Работа разрушения или даже простого «сковыриванья», особенно артельная, «кучей», — работа не головоломная, легкая, увлекательная — заразила слабые головы видимыми эффектами. Как-никак, а шум, гром, гам, безнаказанная кутерьма и веселый штурм власти в первый момент давали картину размаха, общественного подъема и пыла. Даже там, где неожиданные «герои», «борцы» были коротко знакомы — ибо и весь плацдарм гражданской борьбы без труда мог переплюнуть любой малец, игравший в лодыжки, — где с явной для всех очевидностью на гребень неожиданно взмывали или несомненные босяки, или вчерашние мазурики и полицейские, или просто озорные хамы, ничтожные, блудливые и трусливые, — и там сковыриванье облекалось в ризы революционного воодушевления и доныне сохранило вид и образ самодовлеющего действа на пользу «трудящихся»…

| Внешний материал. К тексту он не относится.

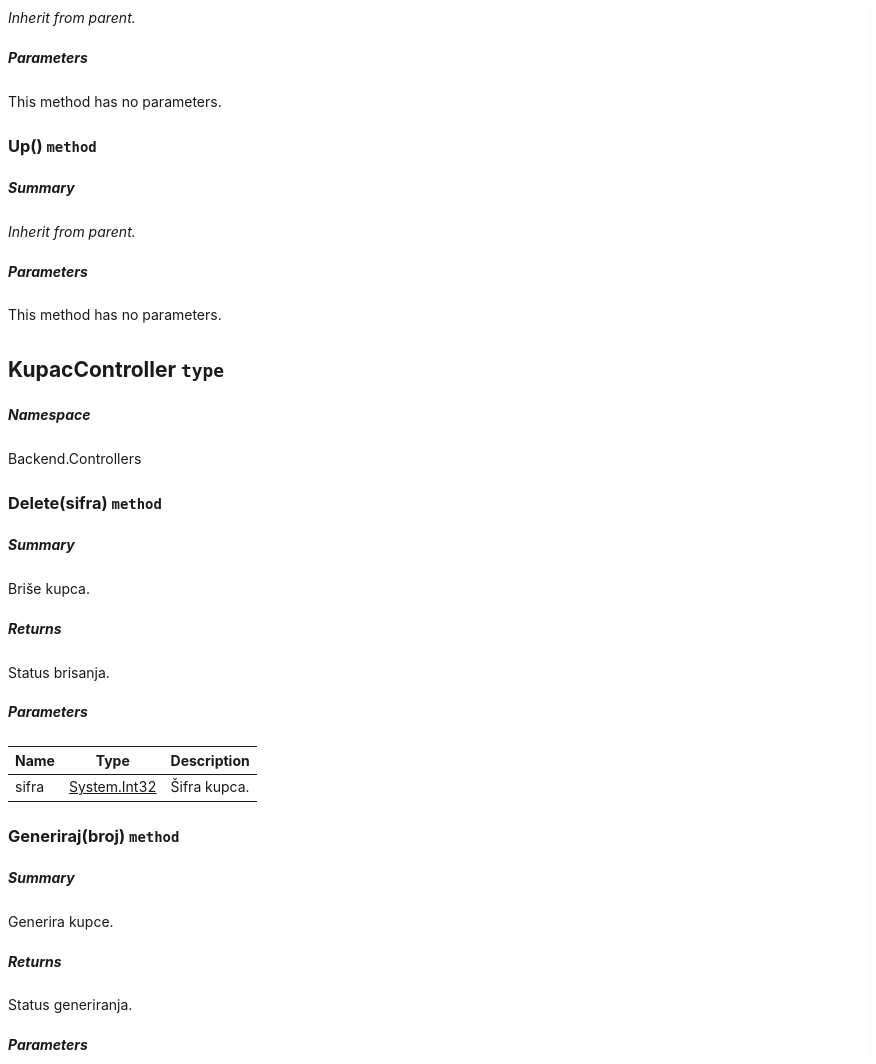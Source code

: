*Inherit from parent.*

##### Parameters

This method has no parameters.

<a name='M-Backend-Migrations-DodajRacunSifraIProizvodSifraUStavku-Up-Microsoft-EntityFrameworkCore-Migrations-MigrationBuilder-'></a>
### Up() `method`

##### Summary

*Inherit from parent.*

##### Parameters

This method has no parameters.

<a name='T-Backend-Controllers-KupacController'></a>
## KupacController `type`

##### Namespace

Backend.Controllers

<a name='M-Backend-Controllers-KupacController-Delete-System-Int32-'></a>
### Delete(sifra) `method`

##### Summary

Briše kupca.

##### Returns

Status brisanja.

##### Parameters

| Name | Type | Description |
| ---- | ---- | ----------- |
| sifra | [System.Int32](http://msdn.microsoft.com/query/dev14.query?appId=Dev14IDEF1&l=EN-US&k=k:System.Int32 'System.Int32') | Šifra kupca. |

<a name='M-Backend-Controllers-KupacController-Generiraj-System-Int32-'></a>
### Generiraj(broj) `method`

##### Summary

Generira kupce.

##### Returns

Status generiranja.

##### Parameters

К слову сказать, и самые стихии как бы сговорились в этом году взбунтоваться, размахнуться на революционный манер и наполнили тихие степные станицы и глухие хуторские углы шумом и громом разрушения. Зима была суровая, многоснежная, весна — поздняя и дружная, снег сунулся разом. И наша речка Медведица, в обычное время такая тихая, лазоревая, с серебристыми песчаными косами, с зелеными омутами, перегороженная «запорами», осыхающая летом до того, что ребята с удочками, засучив штаны повыше колен, свободно перебродят через нее с косы на косу, — вдруг эта самая Медведица взбушевалась, свалила железнодорожный мост, затопила весь лес, луга, сады, левады, прибрежные станицы и хутора с амбарами и гумнами и через край залила тихую степь бедой и нежданной тревогой.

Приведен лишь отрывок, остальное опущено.